■ Work order ■
Output each entry in full so that the result matches the data exactly.

[Source data Boundary: Start]

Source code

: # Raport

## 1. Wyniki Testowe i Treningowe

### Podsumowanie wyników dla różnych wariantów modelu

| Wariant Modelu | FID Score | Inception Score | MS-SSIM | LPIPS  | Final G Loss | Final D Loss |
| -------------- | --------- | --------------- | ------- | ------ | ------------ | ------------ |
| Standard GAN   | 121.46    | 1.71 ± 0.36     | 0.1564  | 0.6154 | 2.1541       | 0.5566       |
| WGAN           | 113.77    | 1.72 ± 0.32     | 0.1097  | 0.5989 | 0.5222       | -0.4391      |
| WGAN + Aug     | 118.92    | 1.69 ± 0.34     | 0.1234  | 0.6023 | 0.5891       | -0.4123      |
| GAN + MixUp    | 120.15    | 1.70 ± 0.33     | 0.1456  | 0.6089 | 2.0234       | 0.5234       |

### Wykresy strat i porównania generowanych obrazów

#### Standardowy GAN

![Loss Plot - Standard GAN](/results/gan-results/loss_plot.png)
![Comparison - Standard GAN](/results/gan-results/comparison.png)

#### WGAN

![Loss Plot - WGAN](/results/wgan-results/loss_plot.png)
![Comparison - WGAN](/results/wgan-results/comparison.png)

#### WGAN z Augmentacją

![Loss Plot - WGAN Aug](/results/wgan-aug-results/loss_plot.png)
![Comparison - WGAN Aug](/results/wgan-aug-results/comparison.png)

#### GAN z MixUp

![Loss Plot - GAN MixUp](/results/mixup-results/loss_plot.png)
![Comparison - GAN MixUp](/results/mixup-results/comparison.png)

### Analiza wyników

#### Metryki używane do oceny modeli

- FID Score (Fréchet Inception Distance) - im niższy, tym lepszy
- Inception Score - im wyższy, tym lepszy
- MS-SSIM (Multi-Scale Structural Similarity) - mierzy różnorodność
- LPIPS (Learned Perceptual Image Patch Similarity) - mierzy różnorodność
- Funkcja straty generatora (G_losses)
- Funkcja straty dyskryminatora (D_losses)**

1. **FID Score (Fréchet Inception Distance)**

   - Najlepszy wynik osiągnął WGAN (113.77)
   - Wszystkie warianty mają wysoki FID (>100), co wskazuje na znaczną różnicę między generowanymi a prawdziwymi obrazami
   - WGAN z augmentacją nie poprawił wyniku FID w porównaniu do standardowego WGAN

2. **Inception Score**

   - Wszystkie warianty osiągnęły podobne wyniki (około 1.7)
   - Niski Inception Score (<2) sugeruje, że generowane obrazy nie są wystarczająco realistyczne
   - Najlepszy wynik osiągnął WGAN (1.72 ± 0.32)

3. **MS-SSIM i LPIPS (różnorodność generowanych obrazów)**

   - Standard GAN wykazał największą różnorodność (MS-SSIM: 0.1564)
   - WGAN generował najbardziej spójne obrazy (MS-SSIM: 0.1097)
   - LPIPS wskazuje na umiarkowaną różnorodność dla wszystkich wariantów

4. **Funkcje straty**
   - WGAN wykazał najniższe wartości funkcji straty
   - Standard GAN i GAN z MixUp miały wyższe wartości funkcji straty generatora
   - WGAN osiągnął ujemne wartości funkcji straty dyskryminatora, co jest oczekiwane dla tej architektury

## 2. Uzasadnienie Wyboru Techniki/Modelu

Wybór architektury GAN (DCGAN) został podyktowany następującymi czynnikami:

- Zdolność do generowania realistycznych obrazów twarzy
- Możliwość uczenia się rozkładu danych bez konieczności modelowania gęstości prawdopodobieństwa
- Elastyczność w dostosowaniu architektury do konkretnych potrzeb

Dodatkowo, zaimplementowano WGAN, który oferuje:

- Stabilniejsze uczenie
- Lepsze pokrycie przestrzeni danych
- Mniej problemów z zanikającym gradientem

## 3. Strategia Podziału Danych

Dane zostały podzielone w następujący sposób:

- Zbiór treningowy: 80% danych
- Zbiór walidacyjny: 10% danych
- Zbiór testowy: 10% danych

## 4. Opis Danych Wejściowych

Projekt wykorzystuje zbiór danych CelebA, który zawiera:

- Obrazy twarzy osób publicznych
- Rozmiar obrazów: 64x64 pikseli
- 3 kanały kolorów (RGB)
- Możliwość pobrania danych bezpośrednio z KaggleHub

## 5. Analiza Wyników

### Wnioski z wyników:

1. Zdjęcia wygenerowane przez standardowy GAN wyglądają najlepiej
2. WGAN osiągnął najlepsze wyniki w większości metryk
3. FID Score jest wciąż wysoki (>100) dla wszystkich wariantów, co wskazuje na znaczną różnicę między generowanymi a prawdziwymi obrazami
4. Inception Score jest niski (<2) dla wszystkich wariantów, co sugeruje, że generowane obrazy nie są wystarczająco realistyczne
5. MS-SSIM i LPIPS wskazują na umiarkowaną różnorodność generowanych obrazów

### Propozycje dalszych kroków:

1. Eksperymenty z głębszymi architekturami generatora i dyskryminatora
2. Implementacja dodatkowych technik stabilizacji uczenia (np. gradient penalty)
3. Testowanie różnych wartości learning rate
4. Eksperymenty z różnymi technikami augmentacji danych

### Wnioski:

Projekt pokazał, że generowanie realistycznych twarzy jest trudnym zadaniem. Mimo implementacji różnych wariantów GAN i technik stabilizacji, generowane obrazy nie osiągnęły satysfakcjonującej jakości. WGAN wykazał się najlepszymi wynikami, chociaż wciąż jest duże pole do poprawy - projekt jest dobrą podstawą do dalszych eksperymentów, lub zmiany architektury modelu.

[Source data Boundary: End]

■ Response area ■
Source code

: # Raport

## 1. Wyniki Testowe i Treningowe

### Podsumowanie wyników dla różnych wariantów modelu

| Wariant Modelu | FID Score | Inception Score | MS-SSIM | LPIPS  | Final G Loss | Final D Loss |
| -------------- | --------- | --------------- | ------- | ------ | ------------ | ------------ |
| Standard GAN   | 121.46    | 1.71 ± 0.36     | 0.1564  | 0.6154 | 2.1541       | 0.5566       |
| WGAN           | 113.77    | 1.72 ± 0.32     | 0.1097  | 0.5989 | 0.5222       | -0.4391      |
| WGAN + Aug     | 118.92    | 1.69 ± 0.34     | 0.1234  | 0.6023 | 0.5891       | -0.4123      |
| GAN + MixUp    | 120.15    | 1.70 ± 0.33     | 0.1456  | 0.6089 | 2.0234       | 0.5234       |

### Wykresy strat i porównania generowanych obrazów

#### Standardowy GAN

![Loss Plot - Standard GAN](/results/gan-results/loss_plot.png)
![Comparison - Standard GAN](/results/gan-results/comparison.png)

#### WGAN

![Loss Plot - WGAN](/results/wgan-results/loss_plot.png)
![Comparison - WGAN](/results/wgan-results/comparison.png)

#### WGAN z Augmentacją

![Loss Plot - WGAN Aug](/results/wgan-aug-results/loss_plot.png)
![Comparison - WGAN Aug](/results/wgan-aug-results/comparison.png)

#### GAN z MixUp

![Loss Plot - GAN MixUp](/results/mixup-results/loss_plot.png)
![Comparison - GAN MixUp](/results/mixup-results/comparison.png)

### Analiza wyników

#### Metryki używane do oceny modeli

- FID Score (Fréchet Inception Distance) - im niższy, tym lepszy
- Inception Score - im wyższy, tym lepszy
- MS-SSIM (Multi-Scale Structural Similarity) - mierzy różnorodność
- LPIPS (Learned Perceptual Image Patch Similarity) - mierzy różnorodność
- Funkcja straty generatora (G_losses)
- Funkcja straty dyskryminatora (D_losses)**

1. **FID Score (Fréchet Inception Distance)**

   - Najlepszy wynik osiągnął WGAN (113.77)
   - Wszystkie warianty mają wysoki FID (>100), co wskazuje na znaczną różnicę między generowanymi a prawdziwymi obrazami
   - WGAN z augmentacją nie poprawił wyniku FID w porównaniu do standardowego WGAN

2. **Inception Score**

   - Wszystkie warianty osiągnęły podobne wyniki (około 1.7)
   - Niski Inception Score (<2) sugeruje, że generowane obrazy nie są wystarczająco realistyczne
   - Najlepszy wynik osiągnął WGAN (1.72 ± 0.32)

3. **MS-SSIM i LPIPS (różnorodność generowanych obrazów)**

   - Standard GAN wykazał największą różnorodność (MS-SSIM: 0.1564)
   - WGAN generował najbardziej spójne obrazy (MS-SSIM: 0.1097)
   - LPIPS wskazuje na umiarkowaną różnorodność dla wszystkich wariantów

4. **Funkcje straty**
   - WGAN wykazał najniższe wartości funkcji straty
   - Standard GAN i GAN z MixUp miały wyższe wartości funkcji straty generatora
   - WGAN osiągnął ujemne wartości funkcji straty dyskryminatora, co jest oczekiwane dla tej architektury

## 2. Uzasadnienie Wyboru Techniki/Modelu

Wybór architektury GAN (DCGAN) został podyktowany następującymi czynnikami:

- Zdolność do generowania realistycznych obrazów twarzy
- Możliwość uczenia się rozkładu danych bez konieczności modelowania gęstości prawdopodobieństwa
- Elastyczność w dostosowaniu architektury do konkretnych potrzeb

Dodatkowo, zaimplementowano WGAN, który oferuje:

- Stabilniejsze uczenie
- Lepsze pokrycie przestrzeni danych
- Mniej problemów z zanikającym gradientem

## 3. Strategia Podziału Danych

Dane zostały podzielone w następujący sposób:

- Zbiór treningowy: 80% danych
- Zbiór walidacyjny: 10% danych
- Zbiór testowy: 10% danych

## 4. Opis Danych Wejściowych

Projekt wykorzystuje zbiór danych CelebA, który zawiera:

- Obrazy twarzy osób publicznych
- Rozmiar obrazów: 64x64 pikseli
- 3 kanały kolorów (RGB)
- Możliwość pobrania danych bezpośrednio z KaggleHub

## 5. Analiza Wyników

### Wnioski z wyników:

1. Zdjęcia wygenerowane przez standardowy GAN wyglądają najlepiej
2. WGAN osiągnął najlepsze wyniki w większości metryk
3. FID Score jest wciąż wysoki (>100) dla wszystkich wariantów, co wskazuje na znaczną różnicę między generowanymi a prawdziwymi obrazami
4. Inception Score jest niski (<2) dla wszystkich wariantów, co sugeruje, że generowane obrazy nie są wystarczająco realistyczne
5. MS-SSIM i LPIPS wskazują na umiarkowaną różnorodność generowanych obrazów

### Propozycje dalszych kroków:

1. Eksperymenty z głębszymi architekturami generatora i dyskryminatora
2. Implementacja dodatkowych technik stabilizacji uczenia (np. gradient penalty)
3. Testowanie różnych wartości learning rate
4. Eksperymenty z różnymi technikami augmentacji danych

### Wnioski:

Projekt pokazał, że generowanie realistycznych twarzy jest trudnym zadaniem. Mimo implementacji różnych wariantów GAN i technik stabilizacji, generowane obrazy nie osiągnęły satysfakcjonującej jakości. WGAN wykazał się najlepszymi wynikami, chociaż wciąż jest duże pole do poprawy - projekt jest dobrą podstawą do dalszych eksperymentów, lub zmiany architektury modelu.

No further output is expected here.